Monday, October 14, 2019

From the Desk of Jim R, Take 2, Column 208, A Review: "Billy Elliot: The Musical (Goodspeed Musicals)

By James V. Ruocco

In the northeast mining community of County Durham, circa 1984, working-class society is crumbling at the hands of Margaret Thatcher's destructive government while at the same time, a young boy discovers artistic self-expression, quite accidentally, through dance.

Thus begins, "Billy Elliot: The Musical," a whimsical, inspiring, socially-conscious tale that takes its cue from Stephen Daldry's acclaimed 2000 motion picture drama that starred Jamie Bell, Julie Walters, Gary Lewis and Jean Heywood and sets it to music.

Spectacular, visceral, bold and brash, this is an amazing piece of musical theatre, chock full of boundary-pushing information, depth, fantasy and stagecraft that overflows into something quite triumphant and remarkable. More importantly, it supports artistic freedom in the arts, it practiced equality, the camaraderie of dancing and its intensives and oh yes, the increased confidence that boys can dance too and they do it ever so well. Here, the discovery of one's talent is what's important. Anyone who has a problem with that, is advised to stay home.

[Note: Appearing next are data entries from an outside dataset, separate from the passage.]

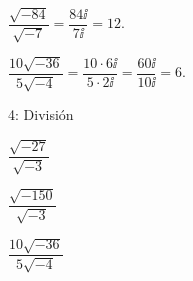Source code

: 
\begin{ejemplos}
  \item \(\dfrac{\sqrt{-84}}{\sqrt{-7}} = \dfrac{84\ii}{7\ii} = 12\).
  \item \(\dfrac{10\sqrt{-36}}{5\sqrt{-4}} = \dfrac{10\cdot 6\ii}{5\cdot 2\ii} = \dfrac{60\ii}{10\ii} = 6\).
\end{ejemplos}

\begin{actividad}{4: División}
  \item \(\dfrac{\sqrt{-27}}{\sqrt{-3}}\)
  \item \(\dfrac{\sqrt{-150}}{\sqrt{-3}}\)
  \item \(\dfrac{10\sqrt{-36}}{5\sqrt{-4}}\)
\end{actividad}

At Goodspeed, "Billy Elliot: The Musical" is being staged by internationally renowned director Gabriel Barre whose credits include "Sweeney Todd," "Camille Claudel," "Private Lives," "John & Jen," "Hair" and "The Scarlet Pimpernel." As with other musicals and plays he has directed, there is a rawness, soulfulness and warm humanity here that gives the story a real, spontaneous feel and passion that keeps it grounded, truthful, graceful and emotionally expressive. Barre's production also pays close attention to the period in which the musical is set, the people who populate the coal-mining town of County Durham, their raw energy, their solidarity, resentment and defiance, their stubborn and one-sided mindset and their fight for survival amidst the heated Thatcher government that threatens their very existence.

At the center, of course, is the story of young Billy Elliot, his mourning for his mother who died two years before the musical begins, his relationship with his oppressively male-dominated family and finally, his discovery of dance - i.e., ballet- and its many possibilities. As director and storyteller, Barre shapes Lee Hall's well-honed script imaginatively and sensitively with wonderfully sketched and played tenderness and affection. He also never allows the show's pacy musicality to sidetrack the emotional resonance of Billy's personal struggle, his hopes and dreams and his ongoing fight to overcome impossible odds and become a respected ballet dancer with the full support of his not so terribly encouraging family.

Pacing is everything in this invigorating telling and Barre doesn't waste a single moment. The individual stories and the emotions expressed by every one of the characters is calibrated brilliantly with a page-turning power and balance that keeps the production airborne with nary a glitch, a hiccup, a halt or a stumble. From rehearsal hall to stage, Barre's determined vision not only reflects the well-intentioned conceit of the show's originator's, but cements the liberal humanity of the play text, its exhilarating simplicity and its triumph-over-adversity machinations most engagingly.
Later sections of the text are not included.